[Aim of the task]
Return the lines below that contain "true".

+ + + + + + +

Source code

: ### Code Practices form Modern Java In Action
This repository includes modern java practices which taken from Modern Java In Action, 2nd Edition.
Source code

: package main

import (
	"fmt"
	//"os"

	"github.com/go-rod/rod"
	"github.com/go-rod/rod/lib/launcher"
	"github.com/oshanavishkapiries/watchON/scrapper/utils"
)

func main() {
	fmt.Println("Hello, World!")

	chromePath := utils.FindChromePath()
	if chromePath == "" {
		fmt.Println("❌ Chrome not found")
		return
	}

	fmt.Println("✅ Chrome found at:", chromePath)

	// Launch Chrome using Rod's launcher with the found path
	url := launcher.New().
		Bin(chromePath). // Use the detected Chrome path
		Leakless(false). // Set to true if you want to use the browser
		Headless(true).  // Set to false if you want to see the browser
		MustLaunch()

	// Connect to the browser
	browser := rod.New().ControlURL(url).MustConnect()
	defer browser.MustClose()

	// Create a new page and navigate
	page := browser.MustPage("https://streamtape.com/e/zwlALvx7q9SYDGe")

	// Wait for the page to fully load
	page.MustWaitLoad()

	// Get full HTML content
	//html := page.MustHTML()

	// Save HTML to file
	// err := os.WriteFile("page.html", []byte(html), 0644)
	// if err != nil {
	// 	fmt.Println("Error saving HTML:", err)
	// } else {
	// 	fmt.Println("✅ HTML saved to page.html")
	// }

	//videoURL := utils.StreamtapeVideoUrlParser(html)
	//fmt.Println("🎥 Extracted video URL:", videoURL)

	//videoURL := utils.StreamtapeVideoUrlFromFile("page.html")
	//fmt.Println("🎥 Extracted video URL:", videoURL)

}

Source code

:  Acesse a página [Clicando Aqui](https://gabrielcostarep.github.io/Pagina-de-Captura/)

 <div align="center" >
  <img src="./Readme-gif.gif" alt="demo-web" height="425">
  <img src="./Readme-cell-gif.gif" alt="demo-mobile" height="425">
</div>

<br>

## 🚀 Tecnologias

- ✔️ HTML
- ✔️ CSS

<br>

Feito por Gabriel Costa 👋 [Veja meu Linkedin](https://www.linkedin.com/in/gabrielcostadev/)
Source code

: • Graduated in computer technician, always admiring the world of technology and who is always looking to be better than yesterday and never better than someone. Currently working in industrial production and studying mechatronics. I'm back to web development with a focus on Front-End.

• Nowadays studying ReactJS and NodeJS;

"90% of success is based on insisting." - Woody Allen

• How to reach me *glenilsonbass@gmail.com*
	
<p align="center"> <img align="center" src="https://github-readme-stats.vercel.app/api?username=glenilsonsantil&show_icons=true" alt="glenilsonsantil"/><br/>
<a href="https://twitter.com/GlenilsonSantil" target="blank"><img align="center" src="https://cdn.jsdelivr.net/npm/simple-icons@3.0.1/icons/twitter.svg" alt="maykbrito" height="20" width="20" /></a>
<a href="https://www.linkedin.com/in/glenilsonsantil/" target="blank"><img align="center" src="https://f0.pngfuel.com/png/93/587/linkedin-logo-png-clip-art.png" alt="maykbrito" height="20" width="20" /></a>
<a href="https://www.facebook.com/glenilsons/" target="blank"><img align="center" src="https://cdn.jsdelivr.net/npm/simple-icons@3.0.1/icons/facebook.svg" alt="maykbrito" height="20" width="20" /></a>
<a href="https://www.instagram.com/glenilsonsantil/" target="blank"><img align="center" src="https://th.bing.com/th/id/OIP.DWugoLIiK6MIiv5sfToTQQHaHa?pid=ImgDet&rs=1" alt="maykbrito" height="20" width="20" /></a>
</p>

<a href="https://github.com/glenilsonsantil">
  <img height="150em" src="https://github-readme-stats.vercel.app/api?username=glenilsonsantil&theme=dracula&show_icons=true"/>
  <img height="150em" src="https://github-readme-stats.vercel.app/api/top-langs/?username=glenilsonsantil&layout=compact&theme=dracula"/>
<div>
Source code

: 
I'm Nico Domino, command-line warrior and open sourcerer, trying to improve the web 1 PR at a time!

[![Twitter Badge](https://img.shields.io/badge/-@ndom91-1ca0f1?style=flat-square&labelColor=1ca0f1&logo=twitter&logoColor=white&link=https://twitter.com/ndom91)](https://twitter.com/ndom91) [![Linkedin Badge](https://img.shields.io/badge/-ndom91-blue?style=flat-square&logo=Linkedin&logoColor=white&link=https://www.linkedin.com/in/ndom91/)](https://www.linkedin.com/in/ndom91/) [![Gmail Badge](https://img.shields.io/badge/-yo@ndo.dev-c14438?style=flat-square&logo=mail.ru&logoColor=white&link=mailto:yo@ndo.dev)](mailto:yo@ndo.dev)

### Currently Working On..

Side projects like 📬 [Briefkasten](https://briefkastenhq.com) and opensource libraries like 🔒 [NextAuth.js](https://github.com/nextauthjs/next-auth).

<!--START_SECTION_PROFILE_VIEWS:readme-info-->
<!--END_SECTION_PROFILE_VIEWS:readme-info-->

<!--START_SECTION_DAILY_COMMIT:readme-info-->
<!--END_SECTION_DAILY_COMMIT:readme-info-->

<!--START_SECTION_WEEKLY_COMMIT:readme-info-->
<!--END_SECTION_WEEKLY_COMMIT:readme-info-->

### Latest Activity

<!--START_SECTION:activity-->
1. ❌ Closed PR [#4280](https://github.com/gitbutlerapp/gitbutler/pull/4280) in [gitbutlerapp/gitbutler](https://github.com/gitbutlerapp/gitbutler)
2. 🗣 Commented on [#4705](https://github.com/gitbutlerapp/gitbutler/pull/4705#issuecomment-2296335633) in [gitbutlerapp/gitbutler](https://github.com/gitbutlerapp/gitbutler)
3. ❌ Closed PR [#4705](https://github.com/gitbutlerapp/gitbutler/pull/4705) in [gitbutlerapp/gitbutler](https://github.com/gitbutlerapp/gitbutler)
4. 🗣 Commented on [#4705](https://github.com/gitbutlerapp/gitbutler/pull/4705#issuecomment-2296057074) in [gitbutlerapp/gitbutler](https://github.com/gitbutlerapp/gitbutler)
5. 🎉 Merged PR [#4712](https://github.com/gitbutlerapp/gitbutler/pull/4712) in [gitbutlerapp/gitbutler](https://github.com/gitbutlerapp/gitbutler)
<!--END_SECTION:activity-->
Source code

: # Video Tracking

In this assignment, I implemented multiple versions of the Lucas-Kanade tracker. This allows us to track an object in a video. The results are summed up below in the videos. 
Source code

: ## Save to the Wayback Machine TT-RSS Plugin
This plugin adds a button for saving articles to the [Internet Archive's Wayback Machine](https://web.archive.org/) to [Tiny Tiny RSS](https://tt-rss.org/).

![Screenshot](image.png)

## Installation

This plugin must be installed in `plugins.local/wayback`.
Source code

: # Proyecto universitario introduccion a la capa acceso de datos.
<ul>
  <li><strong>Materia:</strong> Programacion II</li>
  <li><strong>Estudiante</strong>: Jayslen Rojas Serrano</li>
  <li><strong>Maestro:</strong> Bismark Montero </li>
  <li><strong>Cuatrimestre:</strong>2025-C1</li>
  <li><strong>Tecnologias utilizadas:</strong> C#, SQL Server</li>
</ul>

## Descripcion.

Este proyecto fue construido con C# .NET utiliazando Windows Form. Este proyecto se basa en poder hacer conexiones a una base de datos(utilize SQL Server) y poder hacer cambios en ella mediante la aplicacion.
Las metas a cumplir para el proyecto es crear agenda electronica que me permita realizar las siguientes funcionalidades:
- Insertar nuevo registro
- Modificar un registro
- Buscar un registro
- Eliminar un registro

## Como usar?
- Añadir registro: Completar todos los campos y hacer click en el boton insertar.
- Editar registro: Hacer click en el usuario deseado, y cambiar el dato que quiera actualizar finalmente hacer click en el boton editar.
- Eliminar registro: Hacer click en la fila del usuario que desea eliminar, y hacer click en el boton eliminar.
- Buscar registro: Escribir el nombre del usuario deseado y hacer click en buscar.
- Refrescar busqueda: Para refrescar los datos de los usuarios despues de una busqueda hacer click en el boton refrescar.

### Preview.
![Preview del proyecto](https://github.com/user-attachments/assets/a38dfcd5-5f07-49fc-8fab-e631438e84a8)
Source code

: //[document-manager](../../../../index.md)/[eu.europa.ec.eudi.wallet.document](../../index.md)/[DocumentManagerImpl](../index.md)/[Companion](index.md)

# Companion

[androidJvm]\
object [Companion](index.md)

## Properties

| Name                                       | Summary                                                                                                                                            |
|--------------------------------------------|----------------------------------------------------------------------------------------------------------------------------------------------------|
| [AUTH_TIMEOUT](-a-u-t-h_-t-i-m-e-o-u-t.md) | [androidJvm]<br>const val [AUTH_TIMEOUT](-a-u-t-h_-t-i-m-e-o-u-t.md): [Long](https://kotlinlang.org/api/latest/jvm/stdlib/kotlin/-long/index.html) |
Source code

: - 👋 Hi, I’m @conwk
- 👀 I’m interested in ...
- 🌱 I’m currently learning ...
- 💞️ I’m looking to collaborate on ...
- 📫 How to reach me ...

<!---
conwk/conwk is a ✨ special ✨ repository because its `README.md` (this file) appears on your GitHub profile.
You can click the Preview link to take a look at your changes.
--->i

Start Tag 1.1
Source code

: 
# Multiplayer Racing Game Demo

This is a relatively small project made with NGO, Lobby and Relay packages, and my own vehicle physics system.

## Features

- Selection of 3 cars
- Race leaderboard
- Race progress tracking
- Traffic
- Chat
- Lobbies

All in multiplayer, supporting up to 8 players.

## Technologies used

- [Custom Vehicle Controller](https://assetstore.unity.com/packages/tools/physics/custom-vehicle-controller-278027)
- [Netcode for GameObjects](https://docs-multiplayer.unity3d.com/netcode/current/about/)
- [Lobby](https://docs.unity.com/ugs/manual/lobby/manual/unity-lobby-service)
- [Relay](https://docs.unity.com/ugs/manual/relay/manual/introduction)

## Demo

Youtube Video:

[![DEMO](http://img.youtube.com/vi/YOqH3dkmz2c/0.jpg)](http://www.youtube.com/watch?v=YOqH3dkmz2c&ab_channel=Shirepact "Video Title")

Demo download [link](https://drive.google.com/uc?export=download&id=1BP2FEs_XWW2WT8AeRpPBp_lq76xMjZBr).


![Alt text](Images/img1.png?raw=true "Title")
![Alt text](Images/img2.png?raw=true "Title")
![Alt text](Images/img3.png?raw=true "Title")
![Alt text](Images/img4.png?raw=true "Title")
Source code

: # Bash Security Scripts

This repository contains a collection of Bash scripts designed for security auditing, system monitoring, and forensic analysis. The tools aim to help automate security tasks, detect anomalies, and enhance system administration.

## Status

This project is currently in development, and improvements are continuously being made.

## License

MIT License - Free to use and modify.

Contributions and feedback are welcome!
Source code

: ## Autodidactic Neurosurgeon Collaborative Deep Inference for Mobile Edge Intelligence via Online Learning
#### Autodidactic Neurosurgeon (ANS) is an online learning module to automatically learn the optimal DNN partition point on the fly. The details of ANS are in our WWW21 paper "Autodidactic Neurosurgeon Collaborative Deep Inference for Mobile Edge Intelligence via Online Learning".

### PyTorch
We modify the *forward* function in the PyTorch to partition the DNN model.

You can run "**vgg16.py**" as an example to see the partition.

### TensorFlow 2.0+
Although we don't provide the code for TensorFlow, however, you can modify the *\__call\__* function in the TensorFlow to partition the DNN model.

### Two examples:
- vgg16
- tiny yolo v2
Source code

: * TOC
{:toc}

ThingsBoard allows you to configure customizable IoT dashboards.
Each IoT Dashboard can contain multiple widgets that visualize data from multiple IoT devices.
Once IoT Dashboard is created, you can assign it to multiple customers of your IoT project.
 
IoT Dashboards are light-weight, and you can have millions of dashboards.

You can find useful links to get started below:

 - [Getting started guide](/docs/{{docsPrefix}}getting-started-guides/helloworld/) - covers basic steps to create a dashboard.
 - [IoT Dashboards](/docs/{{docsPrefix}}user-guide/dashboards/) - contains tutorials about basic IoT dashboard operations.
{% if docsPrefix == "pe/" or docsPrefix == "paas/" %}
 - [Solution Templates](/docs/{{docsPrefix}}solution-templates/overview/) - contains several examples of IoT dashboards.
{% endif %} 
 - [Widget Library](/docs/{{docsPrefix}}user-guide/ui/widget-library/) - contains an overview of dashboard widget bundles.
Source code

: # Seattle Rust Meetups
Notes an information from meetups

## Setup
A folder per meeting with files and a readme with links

+ + + + + + +

[Reply to the exercise]
		Leakless(false). // Set to true if you want to use the browser
		Headless(true).  // Set to false if you want to see the browser
<p align="center"> <img align="center" src="https://github-readme-stats.vercel.app/api?username=glenilsonsantil&show_icons=true" alt="glenilsonsantil"/><br/>
  <img height="150em" src="https://github-readme-stats.vercel.app/api?username=glenilsonsantil&theme=dracula&show_icons=true"/>
![Alt text](Images/img1.png?raw=true "Title")
![Alt text](Images/img2.png?raw=true "Title")
![Alt text](Images/img3.png?raw=true "Title")
![Alt text](Images/img4.png?raw=true "Title")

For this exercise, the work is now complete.